This invention relates to a technique for monitoring the metallic sheath of an optical cable fiber prior to service on the cable.
Virtually all providers of long-haul communications services, such as ATandT, now employ optical fiber cables to carry traffic associated with such communications services. A typical optical fiber cable for carrying communications traffic includes one or more optical fibers and a metallic member, usually in the form of a metallic sheath that surrounds the fiber. A plastic cover surrounds the sheath to protect the sheath and the fibers from the elements. In the event that the optical fiber cable is buried underground, the metallic sheath carries a locating signal (tone) that facilitates location of the buried cable in the event of a need for repair or replacement.
Installation of an optical fiber cable, whether above or below ground commences by laying the cable itself. Following laying of the cable, regeneration equipment is installed at spaced apart locations along the cable. The regeneration equipment includes one or more amplifiers for boosting the signal to compensate for losses, as well as a signal generator for applying a cable-locating signal to the cable sheath in the event the cable is buried underground. Usually, installation of the regeneration equipment quickly follows laying of the optical fiber cable so that service can be turned up on the cable as rapidly as possible. However, in some instances, installation of the regeneration equipment may lag the laying of the cable by several months or more because of various delays.
During the interval between laying of the cable and installation of the regeneration equipment (including the locating signal generator for an underground cable), no effective way exists to monitor the condition of the cable sheath. Occasionally, damage may occur to the sheath of the fiber optic cable during installation. For example, during the laying of the cable, the plastic covering may suffer scrapes or nicks that expose the sheath to damage, thus creating a sheath fault. Sheath faults reduce the life expectancy of the cable, especially if the sheath carries a large amplitude cable-locating signal. Moreover, the presence of one or more sheath faults may lead to corrosion and increase the degree of cable damage in the event the cable is struck by lightning.
Thus, there is a need for technique for monitoring the sheath of an optical fiber cable during the interval between laying of the cable and installation of regeneration and cable locating mechanisms.
Briefly, the present invention provides a technique for monitoring the metallic member (e.g., a sheath) of a cable that otherwise carries no signals, as would typically occur during the time between laying the cable and connecting regeneration equipment to the cable at various locations therealong.
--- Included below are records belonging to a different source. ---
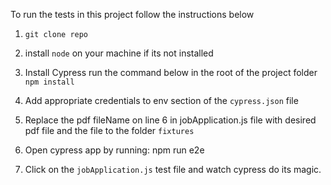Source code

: To run the tests in this project follow the instructions below

1. `git clone repo`

2. install `node` on your machine if its not installed

3. Install Cypress
run the command below  in the root of the project folder
`npm install`

4. Add appropriate credentials to env section of the `cypress.json` file

5. Replace the pdf fileName on line 6 in jobApplication.js file with desired pdf file and the file to the folder `fixtures`

6. Open cypress app by running: npm run e2e

7. Click on the `jobApplication.js` test file and watch cypress do its magic.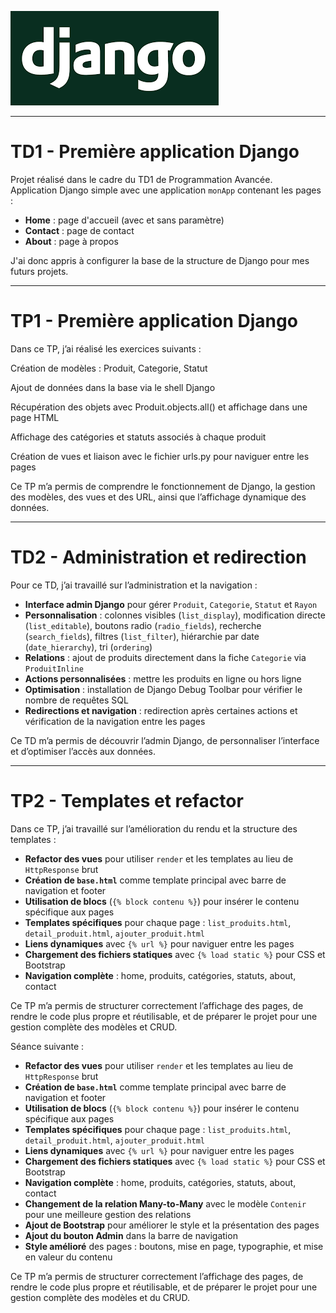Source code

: 
![logo Django](assets/django.png)
___

# TD1 - Première application Django

Projet réalisé dans le cadre du TD1 de Programmation Avancée.  
Application Django simple avec une application `monApp` contenant les pages :  
- **Home** : page d'accueil (avec et sans paramètre)  
- **Contact** : page de contact  
- **About** : page à propos

J'ai donc appris à configurer la base de la structure de Django pour mes futurs projets.

___

# TP1 - Première application Django

Dans ce TP, j’ai réalisé les exercices suivants :

Création de modèles : Produit, Categorie, Statut

Ajout de données dans la base via le shell Django

Récupération des objets avec Produit.objects.all() et affichage dans une page HTML

Affichage des catégories et statuts associés à chaque produit

Création de vues et liaison avec le fichier urls.py pour naviguer entre les pages

Ce TP m’a permis de comprendre le fonctionnement de Django, la gestion des modèles, des vues et des URL, ainsi que l’affichage dynamique des données.
___

# TD2 - Administration et redirection

Pour ce TD, j’ai travaillé sur l’administration et la navigation :

- **Interface admin Django** pour gérer `Produit`, `Categorie`, `Statut` et `Rayon`  
- **Personnalisation** : colonnes visibles (`list_display`), modification directe (`list_editable`), boutons radio (`radio_fields`), recherche (`search_fields`), filtres (`list_filter`), hiérarchie par date (`date_hierarchy`), tri (`ordering`)  
- **Relations** : ajout de produits directement dans la fiche `Categorie` via `ProduitInline`  
- **Actions personnalisées** : mettre les produits en ligne ou hors ligne  
- **Optimisation** : installation de Django Debug Toolbar pour vérifier le nombre de requêtes SQL  
- **Redirections et navigation** : redirection après certaines actions et vérification de la navigation entre les pages  

Ce TD m’a permis de découvrir l’admin Django, de personnaliser l’interface et d’optimiser l’accès aux données.
___

# TP2 - Templates et refactor

Dans ce TP, j’ai travaillé sur l’amélioration du rendu et la structure des templates :  

- **Refactor des vues** pour utiliser `render` et les templates au lieu de `HttpResponse` brut  
- **Création de `base.html`** comme template principal avec barre de navigation et footer  
- **Utilisation de blocs** (`{% block contenu %}`) pour insérer le contenu spécifique aux pages  
- **Templates spécifiques** pour chaque page : `list_produits.html`, `detail_produit.html`, `ajouter_produit.html`  
- **Liens dynamiques** avec `{% url %}` pour naviguer entre les pages  
- **Chargement des fichiers statiques** avec `{% load static %}` pour CSS et Bootstrap  
- **Navigation complète** : home, produits, catégories, statuts, about, contact

Ce TP m’a permis de structurer correctement l’affichage des pages, de rendre le code plus propre et réutilisable, et de préparer le projet pour une gestion complète des modèles et CRUD.

Séance suivante : 

- **Refactor des vues** pour utiliser `render` et les templates au lieu de `HttpResponse` brut  
- **Création de `base.html`** comme template principal avec barre de navigation et footer  
- **Utilisation de blocs** (`{% block contenu %}`) pour insérer le contenu spécifique aux pages  
- **Templates spécifiques** pour chaque page : `list_produits.html`, `detail_produit.html`, `ajouter_produit.html`  
- **Liens dynamiques** avec `{% url %}` pour naviguer entre les pages  
- **Chargement des fichiers statiques** avec `{% load static %}` pour CSS et Bootstrap  
- **Navigation complète** : home, produits, catégories, statuts, about, contact  
- **Changement de la relation Many-to-Many** avec le modèle `Contenir` pour une meilleure gestion des relations  
- **Ajout de Bootstrap** pour améliorer le style et la présentation des pages  
- **Ajout du bouton Admin** dans la barre de navigation  
- **Style amélioré** des pages : boutons, mise en page, typographie, et mise en valeur du contenu  

Ce TP m’a permis de structurer correctement l’affichage des pages, de rendre le code plus propre et réutilisable, et de préparer le projet pour une gestion complète des modèles et du CRUD.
In accordance with a preferred embodiment of the invention, a signal, typically a 48-volt DC signal, is applied to the metallic member at first periodic intervals for a prescribed duration during each interval. The level of the signal applied to metallic member is measured in synchronism with the periodic application of the signal such that each signal measurement is made not longer than the predetermined duration during which the signal is applied. The measurements are communicated to a central facility for evaluation to determine whether the metallic member exhibits a fault conditions. Preferably, the measurements are accumulated for storage and then are relayed to the central facility in batch.